* ACTION ITEM: Every line below that has "html" in it should be copied.

* Stored records:
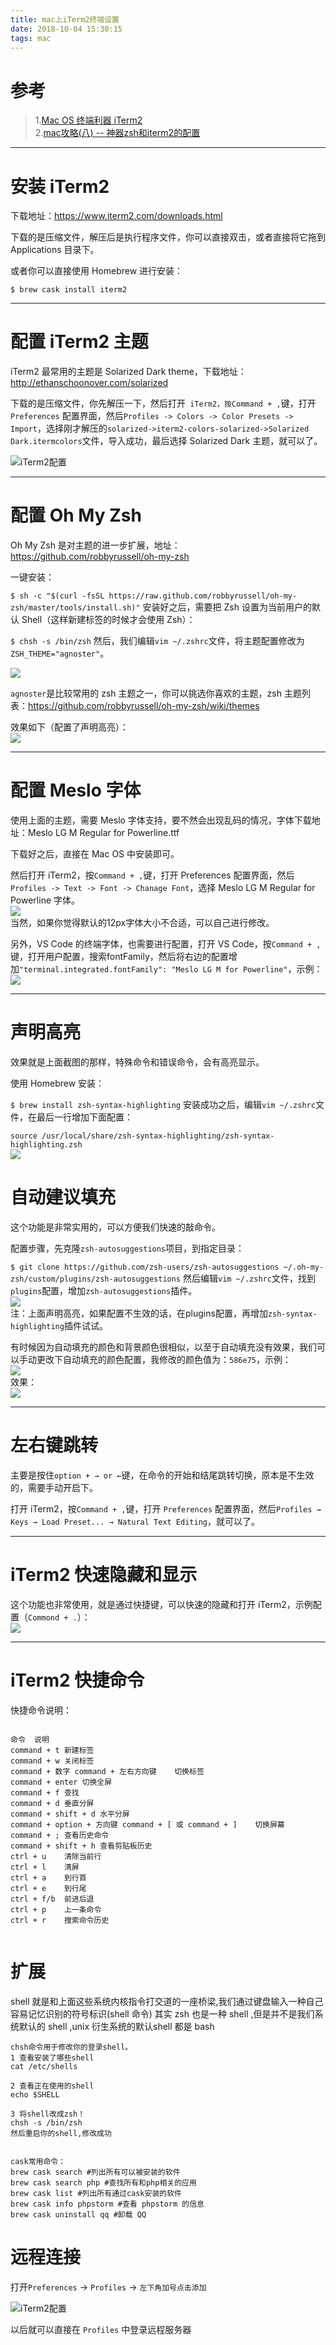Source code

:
 ```yaml
---
title: mac上iTerm2终端设置
date: 2018-10-04 15:30:15
tags: mac
---
```


# 参考

>1.[Mac OS 终端利器 iTerm2](https://www.cnblogs.com/xishuai/p/mac-iterm2.html)  
>2.[mac攻略(八) -- 神器zsh和iterm2的配置](https://www.cnblogs.com/redirect/p/6429731.html)


---

<!--more-->

# 安装 iTerm2

下载地址：https://www.iterm2.com/downloads.html

下载的是压缩文件，解压后是执行程序文件，你可以直接双击，或者直接将它拖到 Applications 目录下。

或者你可以直接使用 Homebrew 进行安装：

`$ brew cask install iterm2`

---

# 配置 iTerm2 主题

iTerm2 最常用的主题是 Solarized Dark theme，下载地址：http://ethanschoonover.com/solarized

下载的是压缩文件，你先解压一下，然后打开` iTerm2，按Command + ,`键，打开 `Preferences` 配置界面，然后`Profiles -> Colors -> Color Presets -> Import`，选择刚才解压的`solarized->iterm2-colors-solarized->Solarized Dark.itermcolors`文件，导入成功，最后选择 Solarized Dark 主题，就可以了。  

![iTerm2配置](/img/2018-10-4/iTerm2Config.png)

---

# 配置 Oh My Zsh

Oh My Zsh 是对主题的进一步扩展，地址：https://github.com/robbyrussell/oh-my-zsh

一键安装：

`$ sh -c "$(curl -fsSL https://raw.github.com/robbyrussell/oh-my-zsh/master/tools/install.sh)"`
安装好之后，需要把 Zsh 设置为当前用户的默认 Shell（这样新建标签的时候才会使用 Zsh）：

`$ chsh -s /bin/zsh`
然后，我们编辑`vim ~/.zshrc`文件，将主题配置修改为`ZSH_THEME="agnoster"`。

![](/img/2018-10-4/oh-my-zshConfig1.png)

`agnoster`是比较常用的 zsh 主题之一，你可以挑选你喜欢的主题，zsh 主题列表：https://github.com/robbyrussell/oh-my-zsh/wiki/themes

效果如下（配置了声明高亮）：  
![](/img/2018-10-4/oh-my-zshConfig2.png)

---

# 配置 Meslo 字体

使用上面的主题，需要 Meslo 字体支持，要不然会出现乱码的情况，字体下载地址：Meslo LG M Regular for Powerline.ttf

下载好之后，直接在 Mac OS 中安装即可。

然后打开 iTerm2，按`Command + ,`键，打开 Preferences 配置界面，然后`Profiles -> Text -> Font -> Chanage Font`，选择 Meslo LG M Regular for Powerline 字体。  
![](/img/2018-10-4/oh-my-zshConfig3.png)  
当然，如果你觉得默认的12px字体大小不合适，可以自己进行修改。

另外，VS Code 的终端字体，也需要进行配置，打开 VS Code，按`Command + ,`键，打开用户配置，搜索fontFamily，然后将右边的配置增加`"terminal.integrated.fontFamily": "Meslo LG M for Powerline"`，示例：  
![](/img/2018-10-4/oh-my-zshConfig4.png)  

---

# 声明高亮

效果就是上面截图的那样，特殊命令和错误命令，会有高亮显示。

使用 Homebrew 安装：

`$ brew install zsh-syntax-highlighting`
安装成功之后，编辑`vim ~/.zshrc`文件，在最后一行增加下面配置：

`source /usr/local/share/zsh-syntax-highlighting/zsh-syntax-highlighting.zsh`  
![](/img/2018-10-4/oh-my-zshConfig5.png)  

# 自动建议填充

这个功能是非常实用的，可以方便我们快速的敲命令。

配置步骤，先克隆`zsh-autosuggestions`项目，到指定目录：

`$ git clone https://github.com/zsh-users/zsh-autosuggestions ~/.oh-my-zsh/custom/plugins/zsh-autosuggestions`
然后编辑`vim ~/.zshrc`文件，找到`plugins`配置，增加`zsh-autosuggestions`插件。  
![](/img/2018-10-4/oh-my-zshConfig6.png)  
注：上面声明高亮，如果配置不生效的话，在plugins配置，再增加`zsh-syntax-highlighting`插件试试。

有时候因为自动填充的颜色和背景颜色很相似，以至于自动填充没有效果，我们可以手动更改下自动填充的颜色配置，我修改的颜色值为：`586e75`，示例：   
![](/img/2018-10-4/oh-my-zshConfig7.png)   
效果：  
![](/img/2018-10-4/oh-my-zshConfig8.png)  

---

# 左右键跳转

主要是按住`option + → or ←`键，在命令的开始和结尾跳转切换，原本是不生效的，需要手动开启下。

打开 iTerm2，按`Command + ,`键，打开 `Preferences` 配置界面，然后`Profiles → Keys → Load Preset... → Natural Text Editing`，就可以了。

---

# iTerm2 快速隐藏和显示

这个功能也非常使用，就是通过快捷键，可以快速的隐藏和打开 iTerm2，示例配置（`Commond + .`）：  
![](/img/2018-10-4/oh-my-zshConfig9.png)   

---

# iTerm2 快捷命令

快捷命令说明：

```

命令	说明
command + t	新建标签
command + w	关闭标签
command + 数字 command + 左右方向键	切换标签
command + enter	切换全屏
command + f	查找
command + d	垂直分屏
command + shift + d	水平分屏
command + option + 方向键 command + [ 或 command + ]	切换屏幕
command + ;	查看历史命令
command + shift + h	查看剪贴板历史
ctrl + u	清除当前行
ctrl + l	清屏
ctrl + a	到行首
ctrl + e	到行尾
ctrl + f/b	前进后退
ctrl + p	上一条命令
ctrl + r	搜索命令历史


```

# 扩展
 
shell 就是和上面这些系统内核指令打交道的一座桥梁,我们通过键盘输入一种自己容易记忆识别的符号标识(shell 命令)
其实 zsh 也是一种 shell ,但是并不是我们系统默认的 shell ,unix 衍生系统的默认shell 都是 bash
 
```
chsh命令用于修改你的登录shell。
1 查看安装了哪些shell
cat /etc/shells
 
2 查看正在使用的shell
echo $SHELL
 
3 将shell改成zsh！
chsh -s /bin/zsh
然后重启你的shell,修改成功
 
 
cask常用命令：
brew cask search #列出所有可以被安装的软件
brew cask search php #查找所有和php相关的应用
brew cask list #列出所有通过cask安装的软件
brew cask info phpstorm #查看 phpstorm 的信息
brew cask uninstall qq #卸载 QQ
```


# 远程连接
 打开`Preferences` -> `Profiles` -> `左下角加号点击添加`
  
  ![iTerm2配置](/img/2018-10-4/iTerm2Config1.png)
  
  以后就可以直接在 `Profiles` 中登录远程服务器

* SOLUTION TO THIS EXERCISE:
>1.[Mac OS 终端利器 iTerm2](https://www.cnblogs.com/xishuai/p/mac-iterm2.html)  
>2.[mac攻略(八) -- 神器zsh和iterm2的配置](https://www.cnblogs.com/redirect/p/6429731.html)
下载地址：https://www.iterm2.com/downloads.html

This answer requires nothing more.